■ **Exercise objective**
Wherever the word "when" occurs in the lines below, copy the whole line.

Stored data entries
____

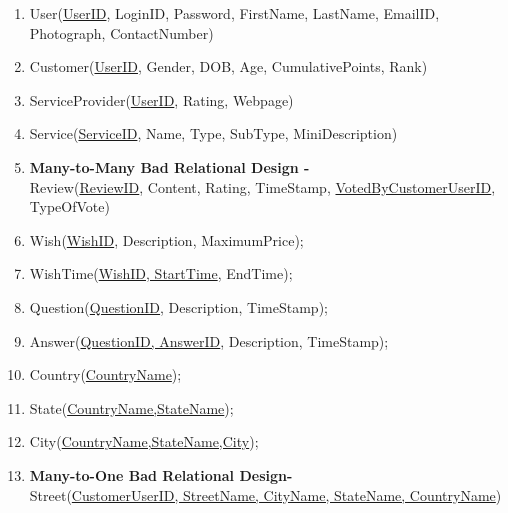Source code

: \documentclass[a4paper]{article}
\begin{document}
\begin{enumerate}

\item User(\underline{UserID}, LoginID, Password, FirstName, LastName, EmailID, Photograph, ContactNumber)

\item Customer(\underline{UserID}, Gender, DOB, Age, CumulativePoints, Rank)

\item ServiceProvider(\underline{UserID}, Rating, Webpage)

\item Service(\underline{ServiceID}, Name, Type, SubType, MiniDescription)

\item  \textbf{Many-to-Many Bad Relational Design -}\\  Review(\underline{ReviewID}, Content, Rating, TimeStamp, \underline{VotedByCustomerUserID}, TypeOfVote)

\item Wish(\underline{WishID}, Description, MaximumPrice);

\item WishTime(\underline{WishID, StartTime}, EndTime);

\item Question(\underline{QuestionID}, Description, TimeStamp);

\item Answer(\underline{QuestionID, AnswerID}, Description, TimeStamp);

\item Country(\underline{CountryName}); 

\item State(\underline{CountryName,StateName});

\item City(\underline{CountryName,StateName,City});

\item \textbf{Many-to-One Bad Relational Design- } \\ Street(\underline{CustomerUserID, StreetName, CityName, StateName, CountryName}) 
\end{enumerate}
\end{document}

____

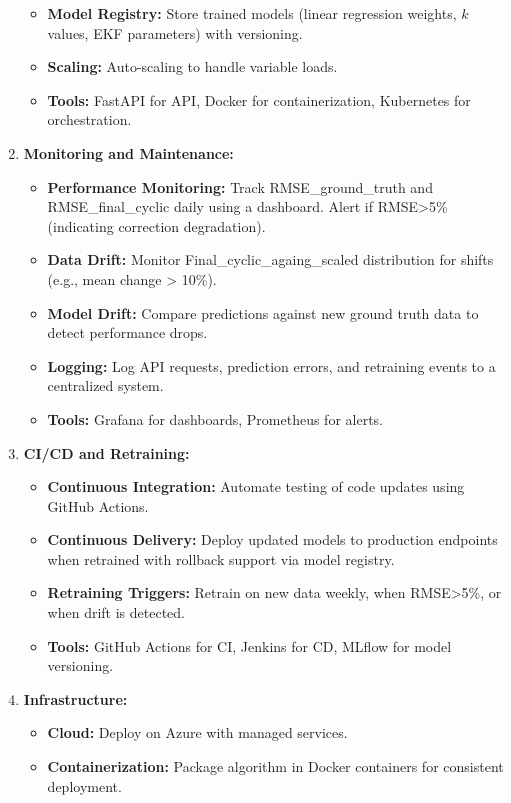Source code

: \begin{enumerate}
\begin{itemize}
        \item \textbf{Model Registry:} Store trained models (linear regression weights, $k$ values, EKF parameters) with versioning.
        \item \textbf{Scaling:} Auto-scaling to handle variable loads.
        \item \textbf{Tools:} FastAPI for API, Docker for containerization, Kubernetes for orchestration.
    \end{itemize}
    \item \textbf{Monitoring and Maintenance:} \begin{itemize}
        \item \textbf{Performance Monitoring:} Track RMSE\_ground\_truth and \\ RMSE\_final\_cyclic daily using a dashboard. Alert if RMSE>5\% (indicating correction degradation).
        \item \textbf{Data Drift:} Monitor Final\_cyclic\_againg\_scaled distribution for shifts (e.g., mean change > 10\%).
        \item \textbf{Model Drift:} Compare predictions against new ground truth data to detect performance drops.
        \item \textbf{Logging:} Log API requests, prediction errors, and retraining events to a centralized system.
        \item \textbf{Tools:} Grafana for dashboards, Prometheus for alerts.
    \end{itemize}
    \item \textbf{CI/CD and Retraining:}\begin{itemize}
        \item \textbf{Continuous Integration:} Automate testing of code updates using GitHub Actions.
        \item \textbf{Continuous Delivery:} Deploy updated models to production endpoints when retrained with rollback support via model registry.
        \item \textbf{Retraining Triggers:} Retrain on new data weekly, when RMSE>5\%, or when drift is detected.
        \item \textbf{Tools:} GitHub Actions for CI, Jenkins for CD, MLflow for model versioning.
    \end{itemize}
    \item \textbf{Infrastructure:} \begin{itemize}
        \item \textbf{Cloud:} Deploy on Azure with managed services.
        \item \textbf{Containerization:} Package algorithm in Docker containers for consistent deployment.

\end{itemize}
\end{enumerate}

____

■ **Result below**
        \item \textbf{Continuous Delivery:} Deploy updated models to production endpoints when retrained with rollback support via model registry.
        \item \textbf{Retraining Triggers:} Retrain on new data weekly, when RMSE>5\%, or when drift is detected.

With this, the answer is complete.